Nevertheless, I can forgive these flaws because the message is far more provocative. The film is a fundamental experience for anyone seeking to understand American history and how one innovative artist sought to represent it. The Shining truly is Kubrick's version of American history. The film's status in the horror camp has detracted from its overall value in film history. It is not just a great horror film; it is a psychological profile of how people wrestle with their unsavory pasts. That is something that should not be limited to horror. We all should do this, especially in these trying times of terror.
Trivia:
The Louisville Slugger that Wendy whacks Jack with is signed by Carl Yastrzemski.
Kubrick would call author Stephen King at 3 AM and ask him strange questions, such as, "Do you believe in God?"
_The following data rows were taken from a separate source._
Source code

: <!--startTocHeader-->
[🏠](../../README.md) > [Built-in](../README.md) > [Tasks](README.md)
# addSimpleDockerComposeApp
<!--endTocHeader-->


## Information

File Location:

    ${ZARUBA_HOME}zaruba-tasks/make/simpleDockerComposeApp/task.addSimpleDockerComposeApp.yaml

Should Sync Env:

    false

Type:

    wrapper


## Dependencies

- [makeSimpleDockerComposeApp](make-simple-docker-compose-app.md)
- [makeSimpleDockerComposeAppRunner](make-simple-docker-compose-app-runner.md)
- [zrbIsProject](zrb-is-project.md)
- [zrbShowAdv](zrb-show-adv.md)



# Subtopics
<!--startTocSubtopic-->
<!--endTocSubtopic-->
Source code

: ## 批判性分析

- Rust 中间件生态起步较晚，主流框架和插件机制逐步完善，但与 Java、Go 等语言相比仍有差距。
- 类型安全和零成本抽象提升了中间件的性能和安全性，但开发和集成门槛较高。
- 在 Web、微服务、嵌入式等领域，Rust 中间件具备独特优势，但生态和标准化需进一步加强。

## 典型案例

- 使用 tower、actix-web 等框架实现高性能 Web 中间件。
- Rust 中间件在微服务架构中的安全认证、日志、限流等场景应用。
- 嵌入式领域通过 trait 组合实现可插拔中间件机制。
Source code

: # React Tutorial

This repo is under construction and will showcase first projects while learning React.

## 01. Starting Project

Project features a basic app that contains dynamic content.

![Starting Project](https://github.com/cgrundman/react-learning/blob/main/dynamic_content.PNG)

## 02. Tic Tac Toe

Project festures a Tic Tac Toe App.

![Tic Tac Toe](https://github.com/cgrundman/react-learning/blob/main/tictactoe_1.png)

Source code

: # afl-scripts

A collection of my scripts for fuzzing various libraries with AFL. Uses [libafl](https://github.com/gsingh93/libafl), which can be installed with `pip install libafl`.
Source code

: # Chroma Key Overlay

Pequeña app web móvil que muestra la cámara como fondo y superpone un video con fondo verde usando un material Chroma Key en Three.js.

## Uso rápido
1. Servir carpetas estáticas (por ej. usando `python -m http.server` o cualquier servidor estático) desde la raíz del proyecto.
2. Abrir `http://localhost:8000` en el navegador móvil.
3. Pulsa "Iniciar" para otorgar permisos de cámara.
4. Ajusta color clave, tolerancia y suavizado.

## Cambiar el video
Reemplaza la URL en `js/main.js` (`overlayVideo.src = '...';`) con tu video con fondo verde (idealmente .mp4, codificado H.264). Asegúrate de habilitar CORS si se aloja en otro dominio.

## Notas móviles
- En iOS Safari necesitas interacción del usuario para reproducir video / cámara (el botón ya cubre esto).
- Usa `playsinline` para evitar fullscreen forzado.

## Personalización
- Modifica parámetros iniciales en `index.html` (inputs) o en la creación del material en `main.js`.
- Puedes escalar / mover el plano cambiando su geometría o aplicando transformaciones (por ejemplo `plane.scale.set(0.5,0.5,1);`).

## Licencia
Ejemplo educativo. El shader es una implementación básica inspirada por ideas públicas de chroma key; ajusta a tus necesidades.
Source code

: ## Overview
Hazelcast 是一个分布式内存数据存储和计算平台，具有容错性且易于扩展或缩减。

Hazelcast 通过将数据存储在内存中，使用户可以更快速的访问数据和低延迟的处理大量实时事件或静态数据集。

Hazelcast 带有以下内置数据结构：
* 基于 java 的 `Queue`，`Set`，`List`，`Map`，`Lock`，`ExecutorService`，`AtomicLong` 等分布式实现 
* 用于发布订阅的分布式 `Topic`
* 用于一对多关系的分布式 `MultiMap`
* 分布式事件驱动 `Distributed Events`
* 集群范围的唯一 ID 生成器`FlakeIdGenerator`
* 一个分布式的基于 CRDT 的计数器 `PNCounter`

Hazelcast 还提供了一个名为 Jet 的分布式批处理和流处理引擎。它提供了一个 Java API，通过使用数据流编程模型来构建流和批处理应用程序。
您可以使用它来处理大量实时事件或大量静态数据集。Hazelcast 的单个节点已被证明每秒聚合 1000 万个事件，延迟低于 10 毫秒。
I wonder if the entire genre
I wonder if the entire genre of science fiction films, slash films, and violent ganster and crime drama/action films are not elements of a broader cultural disposition in America. We are the purveyers and the creators of this genre for the world. Early European and Japanese versions do not repeat the same formula of hidden monsters, unknown terror, and gratuitous violence that seems to be the milk of popular cinema in the United States. What is the underlying trauma that seems to motivate these films and the constant fear that make them so popular to audiences?